[Plain-text document sources]
= = = =
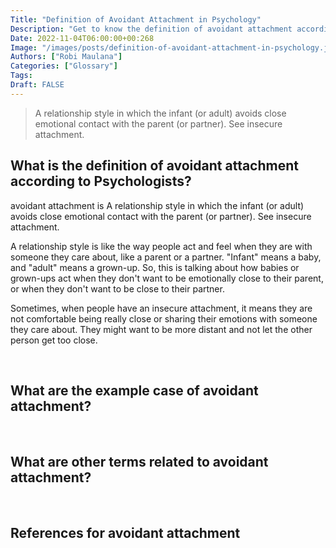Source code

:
 ```yaml
---
Title: "Definition of Avoidant Attachment in Psychology"
Description: "Get to know the definition of avoidant attachment according to psychologists."
Date: 2022-11-04T06:00:00+00:268
Image: "/images/posts/definition-of-avoidant-attachment-in-psychology.jpg"
Authors: ["Robi Maulana"]
Categories: ["Glossary"]
Tags: 
Draft: FALSE
---
```





> A relationship style in which the infant (or adult) avoids close emotional contact with the parent (or partner). See insecure attachment.

## What is the definition of avoidant attachment according to Psychologists?

avoidant attachment is A relationship style in which the infant (or adult) avoids close emotional contact with the parent (or partner). See insecure attachment.

A relationship style is like the way people act and feel when they are with someone they care about, like a parent or a partner. "Infant" means a baby, and "adult" means a grown-up. So, this is talking about how babies or grown-ups act when they don't want to be emotionally close to their parent, or when they don't want to be close to their partner.

Sometimes, when people have an insecure attachment, it means they are not comfortable being really close or sharing their emotions with someone they care about. They might want to be more distant and not let the other person get too close.

 

## What are the example case of avoidant attachment?

 

## What are other terms related to avoidant attachment?

 

## References for avoidant attachment
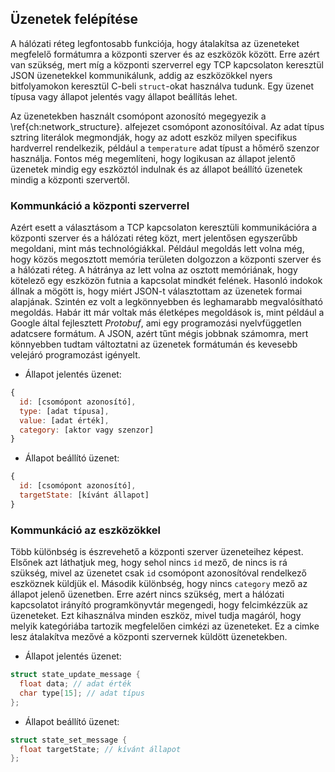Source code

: ## Üzenetek felépítése
A hálózati réteg legfontosabb funkciója, hogy átalakítsa az üzeneteket megfelelő formátumra a központi
szerver és az eszközök között. Erre azért van szükség, mert míg a központi szerverrel egy TCP kapcsolaton
keresztül JSON üzenetekkel kommunikálunk, addig az eszközökkel nyers bitfolyamokon keresztül C-beli
`struct`-okat használva tudunk. Egy üzenet típusa vagy állapot jelentés vagy állapot beállítás lehet.

Az üzenetekben használt csomópont azonosító megegyezik a \ref{ch:network_structure}. alfejezet
csomópont azonosítóival. Az adat típus sztring literálok megmondják, hogy az adott eszköz milyen
specifikus hardverrel rendelkezik, például a `temperature` adat típust a hőmérő szenzor használja.
Fontos még megemlíteni, hogy logikusan az állapot jelentő üzenetek mindig egy eszköztól indulnak és
az állapot beállító üzenetek mindig a központi szervertől.

### Kommunkáció a központi szerverrel
Azért esett a választásom a TCP kapcsolaton keresztüli kommunikációra a központi szerver és a hálózati
réteg közt, mert jelentősen egyszerűbb megoldani, mint más technológiákkal. Például megoldás lett volna
még, hogy közös megosztott memória területen dolgozzon a központi szerver és a hálózati réteg. A hátránya
az lett volna az osztott memóriának, hogy kötelező egy eszközön futnia a kapcsolat mindkét felének.
Hasonló indokok állnak a mögött is, hogy miért JSON-t választottam az üzenetek formai alapjának.
Szintén ez volt a legkönnyebben és leghamarabb megvalósítható megoldás. Habár itt már voltak más életképes
megoldások is, mint például a Google által fejlesztett *Protobuf*, ami egy programozási nyelvfüggetlen
adatcsere formátum. A JSON, azért tűnt mégis jobbnak számomra, mert könnyebben tudtam változtatni az
üzenetek formátumán és kevesebb velejáró programozást igényelt.

- Állapot jelentés üzenet:
```javascript
{
  id: [csomópont azonosító],
  type: [adat típusa],
  value: [adat érték],
  category: [aktor vagy szenzor]
}
```

- Állapot beállító üzenet:
```javascript
{
  id: [csomópont azonosító],
  targetState: [kívánt állapot]
}
```

### Kommunkáció az eszközökkel
Több különbség is észrevehető a központi szerver üzeneteihez képest. Elsőnek azt láthatjuk meg, hogy
sehol nincs `id` mező, de nincs is rá szükség, mivel az üzenetet csak `id` csomópont azonosítóval
rendelkező eszköznek küldjük el. Második különbség, hogy nincs `category` mező az állapot jelenő
üzenetben. Erre azért nincs szükség, mert a hálózati kapcsolatot irányító programkönyvtár megengedi,
hogy felcimkézzük az üzeneteket. Ezt kihasználva minden eszköz, mivel tudja magáról, hogy melyik
kategóriába tartozik megfelelően cimkézi az üzeneteket. Ez a cimke lesz átalakítva mezővé a központi
szervernek küldött üzenetekben.

- Állapot jelentés üzenet:
```c
struct state_update_message {
  float data; // adat érték
  char type[15]; // adat típus
};
```

- Állapot beállító üzenet:
```c
struct state_set_message {
  float targetState; // kívánt állapot
};
```

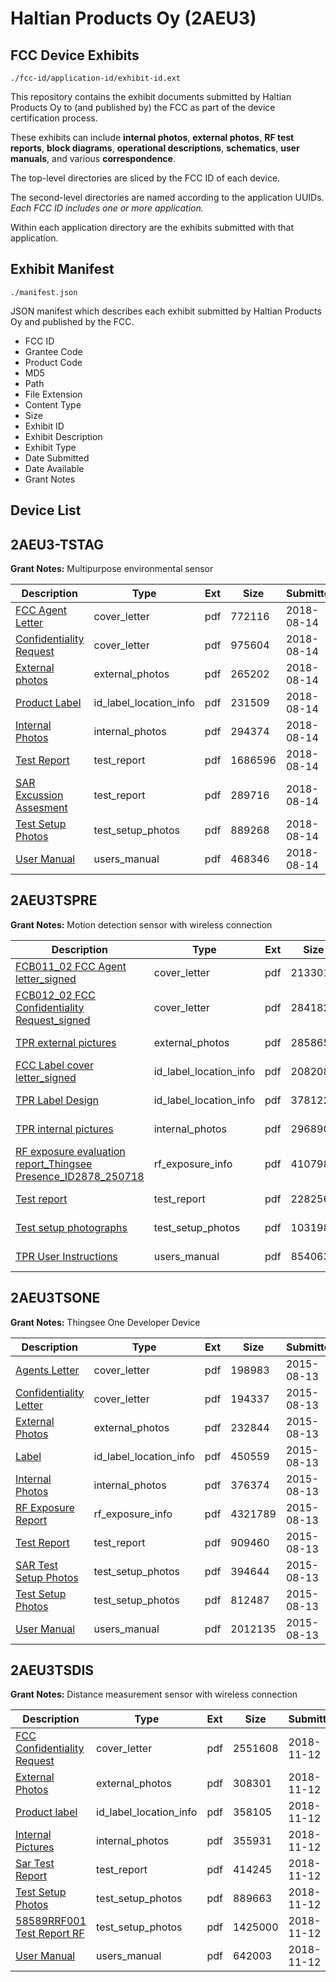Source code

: # Haltian Products Oy (2AEU3)
## FCC Device Exhibits

```
./fcc-id/application-id/exhibit-id.ext
```

This repository contains the exhibit documents submitted by Haltian Products Oy to (and published by) the FCC as part of the device certification process.

These exhibits can include **internal photos**, **external photos**, **RF test reports**, **block diagrams**, **operational descriptions**, **schematics**, **user manuals**, and various **correspondence**.

The top-level directories are sliced by the FCC ID of each device.

The second-level directories are named according to the application UUIDs. *Each FCC ID includes one or more application.*

Within each application directory are the exhibits submitted with that application. 

## Exhibit Manifest

```
./manifest.json
```

JSON manifest which describes each exhibit submitted by Haltian Products Oy and published by the FCC.

- FCC ID
- Grantee Code
- Product Code
- MD5
- Path
- File Extension
- Content Type
- Size
- Exhibit ID
- Exhibit Description
- Exhibit Type
- Date Submitted
- Date Available
- Grant Notes

## Device List
## 2AEU3-TSTAG
**Grant Notes:** Multipurpose environmental sensor

| Description | Type | Ext | Size | Submitted | Available |
| ----------- | ---- | --- | ---- | --------- | --------- |
| [FCC Agent Letter](2AEU3-TSTAG/5728c36c86eb51522ea0632cb6e49ac4/3962836.pdf) | cover_letter | pdf | 772116 | 2018-08-14 | 2018-08-14 |
| [Confidentiality Request](2AEU3-TSTAG/5728c36c86eb51522ea0632cb6e49ac4/3962837.pdf) | cover_letter | pdf | 975604 | 2018-08-14 | 2018-08-14 |
| [External photos](2AEU3-TSTAG/5728c36c86eb51522ea0632cb6e49ac4/3962831.pdf) | external_photos | pdf | 265202 | 2018-08-14 | 2018-11-12 |
| [Product Label](2AEU3-TSTAG/5728c36c86eb51522ea0632cb6e49ac4/3962839.pdf) | id_label_location_info | pdf | 231509 | 2018-08-14 | 2018-08-14 |
| [Internal Photos](2AEU3-TSTAG/5728c36c86eb51522ea0632cb6e49ac4/3962832.pdf) | internal_photos | pdf | 294374 | 2018-08-14 | 2018-11-12 |
| [Test Report](2AEU3-TSTAG/5728c36c86eb51522ea0632cb6e49ac4/3962835.pdf) | test_report | pdf | 1686596 | 2018-08-14 | 2018-08-14 |
| [SAR Excussion Assesment](2AEU3-TSTAG/5728c36c86eb51522ea0632cb6e49ac4/3962838.pdf) | test_report | pdf | 289716 | 2018-08-14 | 2018-08-14 |
| [Test Setup Photos](2AEU3-TSTAG/5728c36c86eb51522ea0632cb6e49ac4/3962834.pdf) | test_setup_photos | pdf | 889268 | 2018-08-14 | 2018-08-14 |
| [User Manual](2AEU3-TSTAG/5728c36c86eb51522ea0632cb6e49ac4/3962833.pdf) | users_manual | pdf | 468346 | 2018-08-14 | 2018-11-12 |
## 2AEU3TSPRE
**Grant Notes:** Motion detection sensor with wireless connection

| Description | Type | Ext | Size | Submitted | Available |
| ----------- | ---- | --- | ---- | --------- | --------- |
| [FCB011_02 FCC Agent letter_signed](2AEU3TSPRE/adbde356cd6499329fcb542b8ccb9216/3941197.pdf) | cover_letter | pdf | 213301 | 2018-07-27 | 2018-07-27 |
| [FCB012_02 FCC Confidentiality Request_signed](2AEU3TSPRE/adbde356cd6499329fcb542b8ccb9216/3941198.pdf) | cover_letter | pdf | 284182 | 2018-07-27 | 2018-07-27 |
| [TPR external pictures](2AEU3TSPRE/adbde356cd6499329fcb542b8ccb9216/3941194.pdf) | external_photos | pdf | 285865 | 2018-07-27 | 2019-01-23 |
| [FCC Label cover letter_signed](2AEU3TSPRE/adbde356cd6499329fcb542b8ccb9216/3941199.pdf) | id_label_location_info | pdf | 208208 | 2018-07-27 | 2018-07-27 |
| [TPR Label Design](2AEU3TSPRE/adbde356cd6499329fcb542b8ccb9216/3941202.pdf) | id_label_location_info | pdf | 378122 | 2018-07-27 | 2018-07-27 |
| [TPR internal pictures](2AEU3TSPRE/adbde356cd6499329fcb542b8ccb9216/3941195.pdf) | internal_photos | pdf | 296890 | 2018-07-27 | 2019-01-23 |
| [RF exposure evaluation report_Thingsee Presence_ID2878_250718](2AEU3TSPRE/adbde356cd6499329fcb542b8ccb9216/3941200.pdf) | rf_exposure_info | pdf | 410798 | 2018-07-27 | 2018-07-27 |
| [Test report](2AEU3TSPRE/adbde356cd6499329fcb542b8ccb9216/3941201.pdf) | test_report | pdf | 2282565 | 2018-07-27 | 2018-07-27 |
| [Test setup photographs](2AEU3TSPRE/adbde356cd6499329fcb542b8ccb9216/3941193.pdf) | test_setup_photos | pdf | 1031987 | 2018-07-27 | 2019-01-23 |
| [TPR User Instructions](2AEU3TSPRE/adbde356cd6499329fcb542b8ccb9216/3941196.pdf) | users_manual | pdf | 854063 | 2018-07-27 | 2019-01-23 |
## 2AEU3TSONE
**Grant Notes:** Thingsee One Developer Device

| Description | Type | Ext | Size | Submitted | Available |
| ----------- | ---- | --- | ---- | --------- | --------- |
| [Agents Letter](2AEU3TSONE/ba6dd024903e92d7252577ae78011bf6/2714455.pdf) | cover_letter | pdf | 198983 | 2015-08-13 | 2015-08-13 |
| [Confidentiality Letter](2AEU3TSONE/ba6dd024903e92d7252577ae78011bf6/2714456.pdf) | cover_letter | pdf | 194337 | 2015-08-13 | 2015-08-13 |
| [External Photos](2AEU3TSONE/ba6dd024903e92d7252577ae78011bf6/2714445.pdf) | external_photos | pdf | 232844 | 2015-08-13 | 2016-02-09 |
| [Label](2AEU3TSONE/ba6dd024903e92d7252577ae78011bf6/2714444.pdf) | id_label_location_info | pdf | 450559 | 2015-08-13 | 2015-08-13 |
| [Internal Photos](2AEU3TSONE/ba6dd024903e92d7252577ae78011bf6/2714451.pdf) | internal_photos | pdf | 376374 | 2015-08-13 | 2016-02-09 |
| [RF Exposure Report](2AEU3TSONE/ba6dd024903e92d7252577ae78011bf6/2714453.pdf) | rf_exposure_info | pdf | 4321789 | 2015-08-13 | 2015-08-13 |
| [Test Report](2AEU3TSONE/ba6dd024903e92d7252577ae78011bf6/2714448.pdf) | test_report | pdf | 909460 | 2015-08-13 | 2015-08-13 |
| [SAR Test Setup Photos](2AEU3TSONE/ba6dd024903e92d7252577ae78011bf6/2714443.pdf) | test_setup_photos | pdf | 394644 | 2015-08-13 | 2016-02-09 |
| [Test Setup Photos](2AEU3TSONE/ba6dd024903e92d7252577ae78011bf6/2714449.pdf) | test_setup_photos | pdf | 812487 | 2015-08-13 | 2016-02-09 |
| [User Manual](2AEU3TSONE/ba6dd024903e92d7252577ae78011bf6/2714450.pdf) | users_manual | pdf | 2012135 | 2015-08-13 | 2016-02-09 |
## 2AEU3TSDIS
**Grant Notes:** Distance measurement sensor with wireless connection

| Description | Type | Ext | Size | Submitted | Available |
| ----------- | ---- | --- | ---- | --------- | --------- |
| [FCC Confidentiality Request](2AEU3TSDIS/8a5fa2ea0f0389f751da54dc2a75c19a/4067623.pdf) | cover_letter | pdf | 2551608 | 2018-11-12 | 2018-11-12 |
| [External Photos](2AEU3TSDIS/8a5fa2ea0f0389f751da54dc2a75c19a/4067619.pdf) | external_photos | pdf | 308301 | 2018-11-12 | 2019-05-11 |
| [Product label](2AEU3TSDIS/8a5fa2ea0f0389f751da54dc2a75c19a/4067625.pdf) | id_label_location_info | pdf | 358105 | 2018-11-12 | 2018-11-12 |
| [Internal Pictures](2AEU3TSDIS/8a5fa2ea0f0389f751da54dc2a75c19a/4067620.pdf) | internal_photos | pdf | 355931 | 2018-11-12 | 2019-05-11 |
| [Sar Test Report](2AEU3TSDIS/8a5fa2ea0f0389f751da54dc2a75c19a/4067624.pdf) | test_report | pdf | 414245 | 2018-11-12 | 2018-11-12 |
| [Test Setup Photos](2AEU3TSDIS/8a5fa2ea0f0389f751da54dc2a75c19a/4067618.pdf) | test_setup_photos | pdf | 889663 | 2018-11-12 | 2019-05-11 |
| [58589RRF001 Test Report RF](2AEU3TSDIS/8a5fa2ea0f0389f751da54dc2a75c19a/4067622.pdf) | test_setup_photos | pdf | 1425000 | 2018-11-12 | 2018-11-12 |
| [User Manual](2AEU3TSDIS/8a5fa2ea0f0389f751da54dc2a75c19a/4067621.pdf) | users_manual | pdf | 642003 | 2018-11-12 | 2019-05-11 |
= = = =
Your answer should be one number: the count of lines in the data above that include the word "when".

2